• Problem description
Repeat the lines from the line with "- There might" to the line with "<span>May 19, 2014</span>" in the listing below, keeping both end lines and adding nothing.

• Material supplied
******************************

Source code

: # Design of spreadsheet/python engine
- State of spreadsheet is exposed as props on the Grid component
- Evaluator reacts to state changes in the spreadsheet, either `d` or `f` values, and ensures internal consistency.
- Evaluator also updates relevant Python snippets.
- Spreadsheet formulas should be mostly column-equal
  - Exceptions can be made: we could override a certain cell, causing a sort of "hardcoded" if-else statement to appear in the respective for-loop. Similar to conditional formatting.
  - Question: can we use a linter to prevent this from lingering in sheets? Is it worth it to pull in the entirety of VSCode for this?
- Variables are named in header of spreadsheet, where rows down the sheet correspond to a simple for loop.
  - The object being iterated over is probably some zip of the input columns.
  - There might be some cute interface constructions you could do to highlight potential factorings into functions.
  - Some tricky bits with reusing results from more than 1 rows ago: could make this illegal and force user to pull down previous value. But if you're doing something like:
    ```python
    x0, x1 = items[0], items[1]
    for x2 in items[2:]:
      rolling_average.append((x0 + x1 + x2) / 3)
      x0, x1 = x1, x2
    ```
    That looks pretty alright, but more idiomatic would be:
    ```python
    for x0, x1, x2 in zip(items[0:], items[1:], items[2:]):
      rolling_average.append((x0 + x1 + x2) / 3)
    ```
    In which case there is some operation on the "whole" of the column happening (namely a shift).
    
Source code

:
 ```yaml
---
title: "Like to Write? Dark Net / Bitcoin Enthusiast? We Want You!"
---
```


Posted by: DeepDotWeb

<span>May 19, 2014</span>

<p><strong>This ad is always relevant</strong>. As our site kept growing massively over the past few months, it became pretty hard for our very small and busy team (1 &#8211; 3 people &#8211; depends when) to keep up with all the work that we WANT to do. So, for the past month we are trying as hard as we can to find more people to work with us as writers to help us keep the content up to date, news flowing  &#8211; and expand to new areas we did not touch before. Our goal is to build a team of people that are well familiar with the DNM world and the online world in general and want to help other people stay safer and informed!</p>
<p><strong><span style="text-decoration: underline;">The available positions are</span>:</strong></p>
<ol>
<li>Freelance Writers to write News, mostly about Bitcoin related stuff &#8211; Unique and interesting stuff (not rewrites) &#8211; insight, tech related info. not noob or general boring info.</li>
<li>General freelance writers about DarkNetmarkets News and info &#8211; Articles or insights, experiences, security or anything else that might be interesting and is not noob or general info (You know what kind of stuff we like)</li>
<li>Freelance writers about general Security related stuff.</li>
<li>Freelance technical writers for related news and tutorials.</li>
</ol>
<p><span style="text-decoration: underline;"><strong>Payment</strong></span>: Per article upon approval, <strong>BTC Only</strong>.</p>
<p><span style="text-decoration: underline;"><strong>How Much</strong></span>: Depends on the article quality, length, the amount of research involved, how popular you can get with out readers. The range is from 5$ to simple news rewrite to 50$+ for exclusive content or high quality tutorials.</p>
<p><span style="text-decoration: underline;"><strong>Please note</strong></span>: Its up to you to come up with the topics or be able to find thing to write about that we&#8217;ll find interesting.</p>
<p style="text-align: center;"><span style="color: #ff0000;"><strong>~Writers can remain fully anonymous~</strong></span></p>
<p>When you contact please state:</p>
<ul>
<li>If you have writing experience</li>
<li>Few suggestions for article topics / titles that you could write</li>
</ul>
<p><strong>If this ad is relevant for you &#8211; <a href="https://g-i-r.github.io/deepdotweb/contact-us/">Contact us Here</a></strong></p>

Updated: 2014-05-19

******************************

• Response to this task
  - There might be some cute interface constructions you could do to highlight potential factorings into functions.
  - Some tricky bits with reusing results from more than 1 rows ago: could make this illegal and force user to pull down previous value. But if you're doing something like:
    ```python
    x0, x1 = items[0], items[1]
    for x2 in items[2:]:
      rolling_average.append((x0 + x1 + x2) / 3)
      x0, x1 = x1, x2
    ```
    That looks pretty alright, but more idiomatic would be:
    ```python
    for x0, x1, x2 in zip(items[0:], items[1:], items[2:]):
      rolling_average.append((x0 + x1 + x2) / 3)
    ```
    In which case there is some operation on the "whole" of the column happening (namely a shift).
    
Source code

:
 ```yaml
---
title: "Like to Write? Dark Net / Bitcoin Enthusiast? We Want You!"
---
```


Posted by: DeepDotWeb

<span>May 19, 2014</span>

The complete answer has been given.